Children's Review: Iron Hearted Violet

Kelly Barnhill (The Mostly True Story of Jack) vaults an unlikely hero to success, and twists the foundation of classic fairy tales for humorous and haunting results.

Princess Violet is "ugly" by storybook standards, with her mismatched eyes, freckled face and unruly hair. But she is adventurous, smart, curious and strong. She does not wait in an ivory tower for her prince to come. She meets Demetrius, a boy her age who becomes her companion, when he saves her from a bull at pasture (after she slips away from her tutors and governess). Violet's father, the king of the Andulan Realms, is obsessed with finding the last dragon. As Violet and Demetrius explore the castle's tunnels, they discover a room with a secret book. An image of a unhuman being ("instead of hands and feet it had four sharp points") standing on a mound of dragon hearts leads them to believe that Cassian the royal storyteller has not told them this tale.

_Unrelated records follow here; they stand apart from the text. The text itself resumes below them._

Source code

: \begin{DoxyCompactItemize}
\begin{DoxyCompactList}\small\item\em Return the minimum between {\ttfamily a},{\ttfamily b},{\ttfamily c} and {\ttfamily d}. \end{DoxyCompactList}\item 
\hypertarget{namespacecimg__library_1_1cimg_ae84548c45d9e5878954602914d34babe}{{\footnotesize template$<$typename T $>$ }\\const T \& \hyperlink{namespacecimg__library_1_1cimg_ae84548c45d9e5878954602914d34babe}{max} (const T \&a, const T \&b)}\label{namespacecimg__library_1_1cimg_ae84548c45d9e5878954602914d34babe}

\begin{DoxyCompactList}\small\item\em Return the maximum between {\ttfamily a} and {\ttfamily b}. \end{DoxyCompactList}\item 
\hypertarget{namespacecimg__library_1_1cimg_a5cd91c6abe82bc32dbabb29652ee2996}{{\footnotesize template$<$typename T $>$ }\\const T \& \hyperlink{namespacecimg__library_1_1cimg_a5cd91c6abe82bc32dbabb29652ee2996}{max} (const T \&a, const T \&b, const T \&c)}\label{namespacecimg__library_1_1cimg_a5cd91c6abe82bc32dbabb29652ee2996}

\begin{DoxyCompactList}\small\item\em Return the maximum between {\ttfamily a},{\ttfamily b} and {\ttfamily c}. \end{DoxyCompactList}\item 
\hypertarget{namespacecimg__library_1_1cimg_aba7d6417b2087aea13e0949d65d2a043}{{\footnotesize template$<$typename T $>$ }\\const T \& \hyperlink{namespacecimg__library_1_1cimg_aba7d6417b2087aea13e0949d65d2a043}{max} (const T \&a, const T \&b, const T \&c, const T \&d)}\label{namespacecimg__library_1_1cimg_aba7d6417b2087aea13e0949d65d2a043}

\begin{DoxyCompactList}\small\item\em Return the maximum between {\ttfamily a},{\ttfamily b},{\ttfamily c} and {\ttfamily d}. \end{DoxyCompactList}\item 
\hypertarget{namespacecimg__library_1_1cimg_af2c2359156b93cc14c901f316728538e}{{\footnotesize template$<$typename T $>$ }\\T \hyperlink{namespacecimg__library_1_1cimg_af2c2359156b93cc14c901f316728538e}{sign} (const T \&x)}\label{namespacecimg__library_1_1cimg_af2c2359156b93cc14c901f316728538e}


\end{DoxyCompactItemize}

Narrator Cassian is more interested in crafting the perfect story than confiding a history that might have spared his kingdom great pain. It is Cassian who perpetuates the cliché that a princess must be beautiful, planting a seed of doubt in Violet. In her pursuit of the meaning of the secret book, Violet discovers a 13th god, Nybbas, so evil that the other 12 gods removed his heart to render him powerless. His fate mirrors the punishment Nybbas himself meted out to the dragons. In ages gone by, dragons removed their hearts and preserved them in cocoons of their own scales and tears, with the intention of replacing their hearts in adulthood. But Nybbas took their hearts. Now only one remains. The king's pursuit of the dragon takes him to the lands of the Mountain King, who wages war in retaliation. Fear spreads.

In a mirrored world where people cannot see the sky, Nybbas travels through the mirrors, casting spells in order to regain his heart (and his power). Barnhill deftly correlates the mirrors to the vanity on which Nybbas preys. Even Violet succumbs; she makes a wish to be beautiful, like a "real" princess. When she realizes the gravity of her error, Violet sees how many have come under the 13th god's spell. Her quest for the truth, to keep Nybbas from regaining his heart and to make the last dragon whole will keep readers turning pages. It's a coming-of-age story, a mystery and an adventure about owning one's strengths, and not shying away from them, regardless of how unorthodox they may appear to others. --Jennifer M. Brown

Shelf Talker: An unorthodox princess is bent on taking matters into her own hands in order to defeat an evil god, make the last dragon whole and save her kingdom.